Wo versagten Prüfer und Aufsichtsorgane?

Die Aktie stürzte binnen Tagen von rund 100 auf nahezu null, 14 Milliarden Euro Börsenwert lösten sich für Anleger praktisch in nichts auf. Zufällig soll die Bank of China als erste ihre Kredite bei Wirecard fällig gestellt haben, die zum Insolvenzantrag führten, was Gerüchte über gezielte Zerschlagung nährt. In jedem Fall ist die Pleite ein Megaskandal mit enormer krimineller Energie, welche die EY-Prüfer zu ihrer eigenen Verteidigung einem betrügerischen Netzwerk vorwerfen. Was übersahen Vorstand, interne Revision und Prüfungsausschuss? Wohin schauten Stefan Klestil und die anderen Aufsichtsräte? Ein Zwei-Milliarden-Konto checkt man nicht erst zum Bilanzstichtag! Die deutsche Finanzaufsicht Bafin ging juristisch gegen Journalisten der britischen „Financial Times“ vor, die Wirecard der Unregelmäßigkeiten bezichtigt hatten, anstatt bei Wirecard global unter die Decke zu schauen.

Schande für Bafin und DAX

Schande für Bafin: Die erste Pleite im DAX! Zum Einzug in die Corona der deutschen Börsenunternehmen prahlte Braun: „Das Größte liegt noch vor uns.“ Der Lehrersohn und Wirtschaftsinformatiker der WU Wien hatte sein Geschäft des bargeldlosen Zahlungsverkehrs auf steiles Wachstum und globale Vernetzung angelegt.
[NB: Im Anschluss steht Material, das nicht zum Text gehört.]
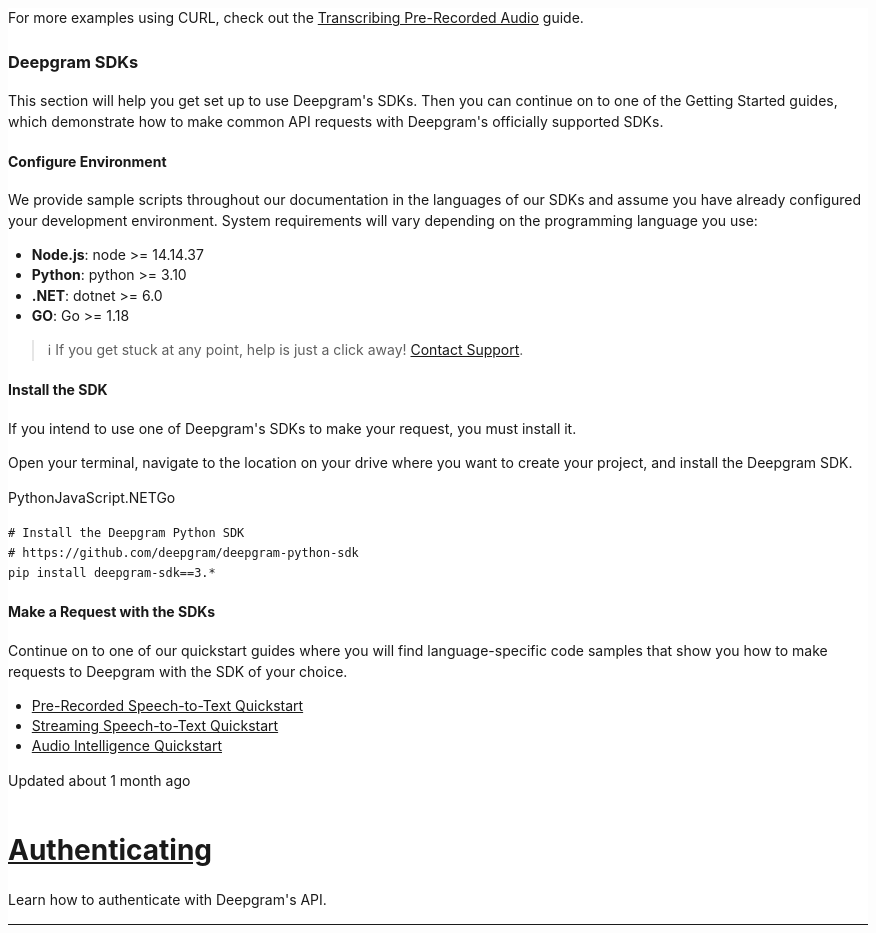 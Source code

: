 For more examples using CURL, check out the [Transcribing Pre-Recorded Audio](https://developers.deepgram.com/docs/transcribing-pre-recorded-audio) guide.

### Deepgram SDKs

This section will help you get set up to use Deepgram's SDKs. Then you can continue on to one of the Getting Started guides, which demonstrate how to make common API requests with Deepgram's officially supported SDKs.

#### Configure Environment

We provide sample scripts throughout our documentation in the languages of our SDKs and assume you have already configured your development environment. System requirements will vary depending on the programming language you use:

- **Node.js**: node >= 14.14.37
- **Python**: python >= 3.10
- **.NET**: dotnet >= 6.0
- **GO**: Go >= 1.18

> ℹ If you get stuck at any point, help is just a click away! [Contact Support](https://developers.deepgram.com/support/).

#### Install the SDK

If you intend to use one of Deepgram's SDKs to make your request, you must install it.

Open your terminal, navigate to the location on your drive where you want to create your project, and install the Deepgram SDK.

PythonJavaScript.NETGo

```shell
# Install the Deepgram Python SDK
# https://github.com/deepgram/deepgram-python-sdk
pip install deepgram-sdk==3.*
```

#### Make a Request with the SDKs

Continue on to one of our quickstart guides where you will find language-specific code samples that show you how to make requests to Deepgram with the SDK of your choice.

- [Pre-Recorded Speech-to-Text Quickstart](https://developers.deepgram.com/docs/getting-started-with-pre-recorded-audio)
- [Streaming Speech-to-Text Quickstart](https://developers.deepgram.com/docs/getting-started-with-live-streaming-audio)
- [Audio Intelligence Quickstart](https://developers.deepgram.com/docs/audio-intelligence)

Updated about 1 month ago



# [Authenticating](https://developers.deepgram.com/docs/authenticating)

Learn how to authenticate with Deepgram's API.

---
Der Schein aber wirkte perfekt, und so schauen die klingendsten Namen am Finanzmarkt als Wirecard-Aktionäre ein. Weil Braun von 8,7 Millionen Stück oder 7,07 Prozent der Aktien seiner WB Beteiligungs GmbH das meiste verkaufen musste, schrumpfte er vom Milliardär zum Millionär.
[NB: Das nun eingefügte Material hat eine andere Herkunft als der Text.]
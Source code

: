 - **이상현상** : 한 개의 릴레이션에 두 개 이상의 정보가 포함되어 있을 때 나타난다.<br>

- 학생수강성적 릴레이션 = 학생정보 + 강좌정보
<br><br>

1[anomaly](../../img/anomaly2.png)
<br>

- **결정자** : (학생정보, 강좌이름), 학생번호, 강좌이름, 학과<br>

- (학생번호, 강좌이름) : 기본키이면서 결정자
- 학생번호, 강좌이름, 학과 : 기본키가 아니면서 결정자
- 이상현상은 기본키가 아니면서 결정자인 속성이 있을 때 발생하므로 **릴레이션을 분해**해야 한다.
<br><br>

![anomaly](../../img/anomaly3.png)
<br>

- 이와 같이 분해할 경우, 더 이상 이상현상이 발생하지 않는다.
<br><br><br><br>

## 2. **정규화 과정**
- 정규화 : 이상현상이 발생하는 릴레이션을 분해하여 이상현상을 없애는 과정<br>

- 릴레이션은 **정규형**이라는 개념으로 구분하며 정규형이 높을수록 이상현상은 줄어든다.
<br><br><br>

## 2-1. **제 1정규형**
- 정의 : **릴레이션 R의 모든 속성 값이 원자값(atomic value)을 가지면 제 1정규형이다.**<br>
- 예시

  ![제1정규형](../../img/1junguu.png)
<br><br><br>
Schillernde Liste der Verlierer

Die Bloomberg-Liste der größten Aktionäre reicht von Vanguard, BlackRock und Deutsche Bank bis Goldman Sachs. Fondsmanagern gefielen Wachstum und die schillernde Story: Einstiger digitaler Zahlungsdienstleister der Porno- und Lotteriebranche nimmt es mit Elon Musks PayPal auf. Auch österreichische Institute schauen ein, die Sparkasse Oberösterreich sogar mit über 35.000 Stück. Bei den Gläubigerbanken bluten die Raiffeisenbanken Oberösterreich sowie NÖ-Wien. Die märchenhafte Geschichte der globalen Fintech-Firma eines Österreichers wollte man eben mitschreiben.

Parteispender Braun

Braun und die österreichische Politik – ein eigenes Kapitel. Hier sonnte man sich nicht nur im Fintech-Glanz, sondern verstand Zahlungsdienstleister gleich wörtlich als Parteispender, jedenfalls bei Neos für drei Wahlkämpfe bis 2016 mit insgesamt 125.000 Euro und danach bei der Neuen VP von Sebastian Kurz mit 70.000 Euro, wie offiziell verbucht wurde. Fallweise stellte sich Braun als Zukunftsdenker in die Auslage. Matthias Strolz hielt ihn für einen „Visionär“.

Matthias Strolz: "Ein Wahnsinn!"

„Ein Wahnsinn! Tragisch für alle Kleinanleger“, ist Ex-Neos-Chef Matthias Strolz entsetzt, der „schon lange keinen Kontakt mehr“ zu Parteispender Braun  hatte.

Christian Kern: "Passte für ÖBB"

„Wirecard bot 2014 bei Ausschreibung der ÖBB die innovativste Lösung“, erinnert sich Ex-ÖBB- und Ex-SPÖ-Chef Christian Kern.  Politisch blieb man distanziert: „Braun ist ein extremer Neoliberaler.“

Aus Sebastian Kurz´"Think Austria" weg

Kanzler Sebastian Kurz holte Braun, der 2017 der ÖVP 50.000 Euro spendete, in seine Beratergruppe Think Austria. Seit Start von Türkis-Grün sei aber Braun nicht mehr dabei.

Was entging dem Aufsichtsrat?

Fintech-Profi Stefan Klestil, Sohn des einstigen Bundespräsidenten Thomas Klestil, Partner bei Speedinvest, ist seit 2009 bei Wirecard im Aufsichtsrat. Was übersah das Kontrollorgan?

Meistens scheute Braun das Licht der Öffentlichkeit. Nun blickt die Welt auf sein eingestürztes Kartenhaus.